On the day before the white paper was published, the Public Accounts Committee took evidence from the Department for Education on the National Audit Office report, school specialism, and other issues.

Over the summer, Stijn Broeke produced an informative paper: Does offering more science at school increase the supply of scientists?

Analyses compared two adjacent cohorts of pupils in schools that offered triple science to one year but not the next (or previous) one. Adding triple science to the subjects on offer produced large and significant effects on later subject choice and attainment, particularly for boys and pupils from more deprived backgrounds. (These effects were observed across all students who were offered triple science, not by comparing those who actually took it with those who did not, producing good evidence for a causal link between triple science and later performance and progression in STEM subjects.)

A November report by Policy Exchange focused on how to keep extremism out of faith schools. It discussed the need to keep creationism out of the science curriculum and also what mechanisms can be used to influence new school entities. Academies and free schools will be state-funded independent schools, receiving their allocation of funding directly from the Department for Education and must meet must meet the Independent School Standards.

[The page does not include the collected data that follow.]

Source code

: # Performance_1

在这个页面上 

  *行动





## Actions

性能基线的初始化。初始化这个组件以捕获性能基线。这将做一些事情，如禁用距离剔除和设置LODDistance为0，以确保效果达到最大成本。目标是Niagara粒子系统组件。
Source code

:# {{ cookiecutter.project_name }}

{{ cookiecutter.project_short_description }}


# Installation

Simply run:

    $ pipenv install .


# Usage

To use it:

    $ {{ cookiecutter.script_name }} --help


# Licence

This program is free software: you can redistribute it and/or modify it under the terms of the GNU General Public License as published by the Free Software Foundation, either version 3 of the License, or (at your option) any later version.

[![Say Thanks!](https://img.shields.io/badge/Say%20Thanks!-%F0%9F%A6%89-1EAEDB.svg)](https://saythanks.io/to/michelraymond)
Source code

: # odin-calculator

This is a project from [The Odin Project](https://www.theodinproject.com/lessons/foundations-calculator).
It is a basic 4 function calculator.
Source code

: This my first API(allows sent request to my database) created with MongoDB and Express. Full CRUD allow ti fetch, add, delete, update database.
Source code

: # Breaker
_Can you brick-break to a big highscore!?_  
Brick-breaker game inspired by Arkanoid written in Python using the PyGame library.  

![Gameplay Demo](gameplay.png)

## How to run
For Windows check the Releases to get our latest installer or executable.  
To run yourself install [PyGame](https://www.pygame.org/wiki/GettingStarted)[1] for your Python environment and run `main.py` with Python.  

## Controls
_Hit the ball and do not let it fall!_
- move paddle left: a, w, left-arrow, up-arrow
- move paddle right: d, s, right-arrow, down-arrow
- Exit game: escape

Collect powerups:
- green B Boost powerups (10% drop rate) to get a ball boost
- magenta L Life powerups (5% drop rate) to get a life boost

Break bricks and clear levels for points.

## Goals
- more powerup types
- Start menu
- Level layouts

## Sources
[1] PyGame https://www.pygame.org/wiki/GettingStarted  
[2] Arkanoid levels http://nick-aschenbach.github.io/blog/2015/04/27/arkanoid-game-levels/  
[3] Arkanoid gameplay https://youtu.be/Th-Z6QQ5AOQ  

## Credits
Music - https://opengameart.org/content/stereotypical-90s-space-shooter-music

Finally, at the start of December, the Sutton Trust released a report examining the use of an aptitude test for university entrance. The evidence suggested that the aptitude test examined would not be helpful in selecting students for universities.

The report also added to evidence that a student’s schooling background should be taking into account when considering their performance at A levels (e.g., a comprehensive school student with A-level grades BBB is likely to perform as well at university as an independent or grammar school student with grades ABB or AAB). This is relevant to the STEM Diversity Bursary that CaSE proposed in 2008 – offering university bursaries for STEM subjects to the best performing students in schools with a poor history of progression to higher education.

Feel free to add more links to recent papers in comments below and do get in touch if you would like to read (or write!) a blog expanding on the issues.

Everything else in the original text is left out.